Василий Звягинцев - Бульдоги под ковром
— В этом смысле оно, безусловно, так, — согласился Сугорин. — Однако удивляюсь вашему… э-э, некритическому подходу к действительности. Не знаю, что там дальше будет, но предпочитаю заблаговременно составить собственное мнение. Глядишь, настанет момент, когда и пригодится…
— Нет, полковник, вы что, действительно считаете этих господ… Кем? Чародеями, колдунами, в самом деле гостями из будущих времен или, как говорил я в прошлый раз, в шутку, разумеется, замаскированными атлантами?
— Не знаю… Не знаю… А в том, что дело здесь нечисто, уверен на все сто. Наблюдайте, Михаил Федорович, может, и вам что-то откроется.
…Наконец Шульгин с Берестиным признали, что для начала, пожалуй, хватит. Если против настоящих профессионалов конца века посылать свою гвардию было бы и рановато (впрочем, еще как сказать), то против не только Красной, а и вообще любой армии нынешнего мира — запросто. Вооружение плюс боевая подготовка делали их силой, противопоставить которой на Земле было некого и нечего.

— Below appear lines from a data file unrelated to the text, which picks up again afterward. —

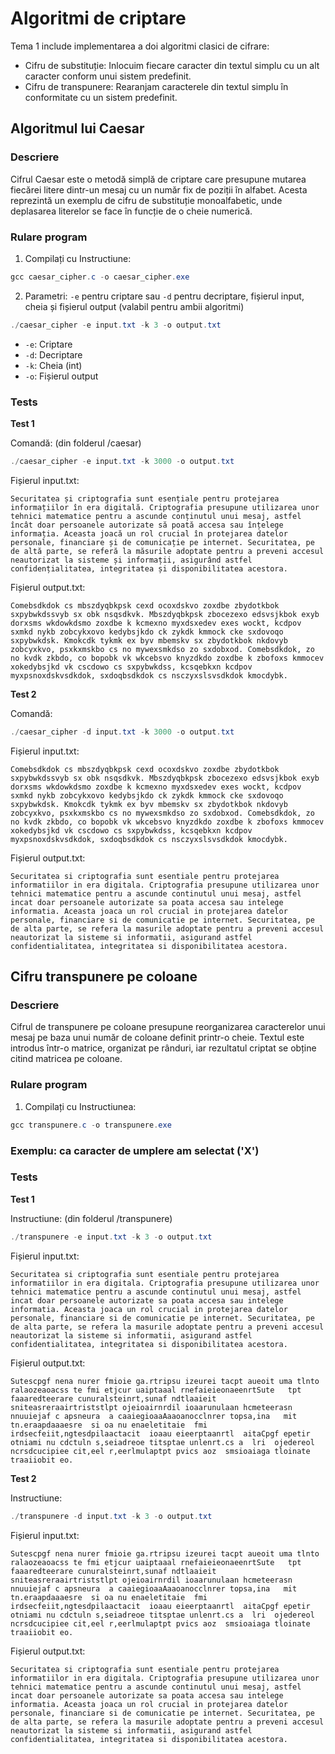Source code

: # Algoritmi de criptare
Tema 1 include implementarea a doi algoritmi clasici de cifrare:
- Cifru de substituție: Inlocuim fiecare caracter din textul simplu cu un alt caracter conform unui sistem predefinit.
- Cifru de transpunere: Rearanjam caracterele din textul simplu în conformitate cu un sistem predefinit.

## Algoritmul lui Caesar

### Descriere

Cifrul Caesar este o metodă simplă de criptare care presupune mutarea fiecărei litere dintr-un mesaj cu un număr fix de poziții în alfabet. Acesta reprezintă un exemplu de cifru de substituție monoalfabetic, unde deplasarea literelor se face în funcție de o cheie numerică.

### Rulare program

1. Compilați cu Instructiune:
```powershell
gcc caesar_cipher.c -o caesar_cipher.exe
```
2. Parametri:  `-e` pentru criptare sau `-d` pentru decriptare, fișierul input, cheia și fișierul output (valabil pentru ambii algoritmi) 
```powershell
./caesar_cipher -e input.txt -k 3 -o output.txt
```
- `-e`: Criptare
- `-d`: Decriptare
- `-k`: Cheia (int)
- `-o`: Fișierul output
### Tests

**Test 1**

Comandă: (din folderul /caesar)
```powershell
./caesar_cipher -e input.txt -k 3000 -o output.txt
```
Fișierul input.txt:
```
Securitatea și criptografia sunt esențiale pentru protejarea informațiilor în era digitală. Criptografia presupune utilizarea unor tehnici matematice pentru a ascunde conținutul unui mesaj, astfel încât doar persoanele autorizate să poată accesa sau înțelege informația. Aceasta joacă un rol crucial în protejarea datelor personale, financiare și de comunicație pe internet. Securitatea, pe de altă parte, se referă la măsurile adoptate pentru a preveni accesul neautorizat la sisteme și informații, asigurând astfel confidențialitatea, integritatea și disponibilitatea acestora.
```
Fișierul output.txt:
```
Comebsdkdok cs mbszdyqbkpsk cexd ocoxdskvo zoxdbe zbydotkbok sxpybwkdssvyb sx obk nsqsdkvk. Mbszdyqbkpsk zbocezexo edsvsjkbok exyb dorxsms wkdowkdsmo zoxdbe k kcmexno myxdsxedev exes wockt, kcdpov sxmkd nykb zobcykxovo kedybsjkdo ck zykdk kmmock cke sxdovoqo sxpybwkdsk. Kmokcdk tykmk ex byv mbemskv sx zbydotkbok nkdovyb zobcyxkvo, psxkxmskbo cs no mywexsmkdso zo sxdobxod. Comebsdkdok, zo no kvdk zkbdo, co bopobk vk wkcebsvo knyzdkdo zoxdbe k zbofoxs kmmocev xokedybsjkd vk cscdowo cs sxpybwkdss, kcsqebkxn kcdpov myxpsnoxdskvsdkdok, sxdoqbsdkdok cs nsczyxslsvsdkdok kmocdybk.
```

**Test 2**

Comandă:
```powershell
./caesar_cipher -d input.txt -k 3000 -o output.txt
```
Fișierul input.txt:
```
Comebsdkdok cs mbszdyqbkpsk cexd ocoxdskvo zoxdbe zbydotkbok sxpybwkdssvyb sx obk nsqsdkvk. Mbszdyqbkpsk zbocezexo edsvsjkbok exyb dorxsms wkdowkdsmo zoxdbe k kcmexno myxdsxedev exes wockt, kcdpov sxmkd nykb zobcykxovo kedybsjkdo ck zykdk kmmock cke sxdovoqo sxpybwkdsk. Kmokcdk tykmk ex byv mbemskv sx zbydotkbok nkdovyb zobcyxkvo, psxkxmskbo cs no mywexsmkdso zo sxdobxod. Comebsdkdok, zo no kvdk zkbdo, co bopobk vk wkcebsvo knyzdkdo zoxdbe k zbofoxs kmmocev xokedybsjkd vk cscdowo cs sxpybwkdss, kcsqebkxn kcdpov myxpsnoxdskvsdkdok, sxdoqbsdkdok cs nsczyxslsvsdkdok kmocdybk.
```
Fișierul output.txt:
```
Securitatea si criptografia sunt esentiale pentru protejarea informatiilor in era digitala. Criptografia presupune utilizarea unor tehnici matematice pentru a ascunde continutul unui mesaj, astfel incat doar persoanele autorizate sa poata accesa sau intelege informatia. Aceasta joaca un rol crucial in protejarea datelor personale, financiare si de comunicatie pe internet. Securitatea, pe de alta parte, se refera la masurile adoptate pentru a preveni accesul neautorizat la sisteme si informatii, asigurand astfel confidentialitatea, integritatea si disponibilitatea acestora.
```

## Cifru transpunere pe coloane

### Descriere

Cifrul de transpunere pe coloane presupune reorganizarea caracterelor unui mesaj pe baza unui număr de coloane definit printr-o cheie. Textul este introdus într-o matrice, organizat pe rânduri, iar rezultatul criptat se obține citind matricea pe coloane.

### Rulare program

1. Compilați cu Instructiunea:
```powershell
gcc transpunere.c -o transpunere.exe 
```
### Exemplu: ca caracter de umplere am selectat ('X')

### Tests

**Test 1**

Instructiune:  (din folderul /transpunere)
```powershell
./transpunere -e input.txt -k 3 -o output.txt 
```
Fișierul input.txt:
```
Securitatea si criptografia sunt esentiale pentru protejarea informatiilor in era digitala. Criptografia presupune utilizarea unor tehnici matematice pentru a ascunde continutul unui mesaj, astfel incat doar persoanele autorizate sa poata accesa sau intelege informatia. Aceasta joaca un rol crucial in protejarea datelor personale, financiare si de comunicatie pe internet. Securitatea, pe de alta parte, se refera la masurile adoptate pentru a preveni accesul neautorizat la sisteme si informatii, asigurand astfel confidentialitatea, integritatea si disponibilitatea acestora.
```
Fișierul output.txt:
```
Sutescpgf nena nurer fmioie ga.rtripsu izeurei tacpt aueoit uma tlnto ralaozeaoacss te fmi etjcur uaiptaaal rnefaieieonaeenrtSute   tpt  faaaredteerare cunuralsteinrt,sunaf ndtlaaieit  sniteasreraairtriststlpt ojeioairnrdil ioaarunulaan hcmeteerasn nnuuiejaf c apsneura  a caaiegioaaAaaoanocclnrer topsa,ina   mit  tn.eraapdaaaesre  si oa nu enaeletitaie  fmi irdsecfeiit,ngtesdpilaactacit  ioaau eieerptaanrtl  aitaCpgf epetir otniami nu cdctuln s,seiadreoe titsptae unlenrt.cs a  lri  ojedereol ncrsdcucipiee cit,eel r,eerlmulaptpt pvics aoz  smsioaiaga tloinate traaiiobit eo.
```

**Test 2**

Instructiune:
```powershell
./transpunere -d input.txt -k 3 -o output.txt
```
Fișierul input.txt:
```
Sutescpgf nena nurer fmioie ga.rtripsu izeurei tacpt aueoit uma tlnto ralaozeaoacss te fmi etjcur uaiptaaal rnefaieieonaeenrtSute   tpt  faaaredteerare cunuralsteinrt,sunaf ndtlaaieit  sniteasreraairtriststlpt ojeioairnrdil ioaarunulaan hcmeteerasn nnuuiejaf c apsneura  a caaiegioaaAaaoanocclnrer topsa,ina   mit  tn.eraapdaaaesre  si oa nu enaeletitaie  fmi irdsecfeiit,ngtesdpilaactacit  ioaau eieerptaanrtl  aitaCpgf epetir otniami nu cdctuln s,seiadreoe titsptae unlenrt.cs a  lri  ojedereol ncrsdcucipiee cit,eel r,eerlmulaptpt pvics aoz  smsioaiaga tloinate traaiiobit eo.
```
Fișierul output.txt:
```
Securitatea si criptografia sunt esentiale pentru protejarea informatiilor in era digitala. Criptografia presupune utilizarea unor tehnici matematice pentru a ascunde continutul unui mesaj, astfel incat doar persoanele autorizate sa poata accesa sau intelege informatia. Aceasta joaca un rol crucial in protejarea datelor personale, financiare si de comunicatie pe internet. Securitatea, pe de alta parte, se refera la masurile adoptate pentru a preveni accesul neautorizat la sisteme si informatii, asigurand astfel confidentialitatea, integritatea si disponibilitatea acestora.
```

Да и на вид бывшие белые офицеры разительно изменились. Специфические тренировки привили им совершенно иную осанку, походка стала пружинисто-скользящей, движения вне боя — замедленно-плавными, рациональными в каждом жесте, даже рисунок мышц стал другим, чем у спортсменов начала века. И лица тоже поменялись — дочерна загорели под средиземноморским солнцем, скулы обтянулись, взгляд приобрел постоянную настороженность, цепкость, и вообще в каждом отчетливо проявилось нечто волчье. Сдержанной мимикой, короткими улыбками, массой неуловимых деталей почти каждый напоминал героев тех самых боевиков, что с таким удовольствием смотрели. Новиков даже занес этот факт в свой дневник. В батальоне теперь можно было найти аналоги Юла Бриннера, Стива Мак-Куина, Сталлоне, других мастеров стрельбы и мордобоя. Феномен вполне понятный: когда в 62-м по экранам прошла «Великолепная семерка», уже через неделю пол-Союза ходило, одевалось и стриглось «под Криса»…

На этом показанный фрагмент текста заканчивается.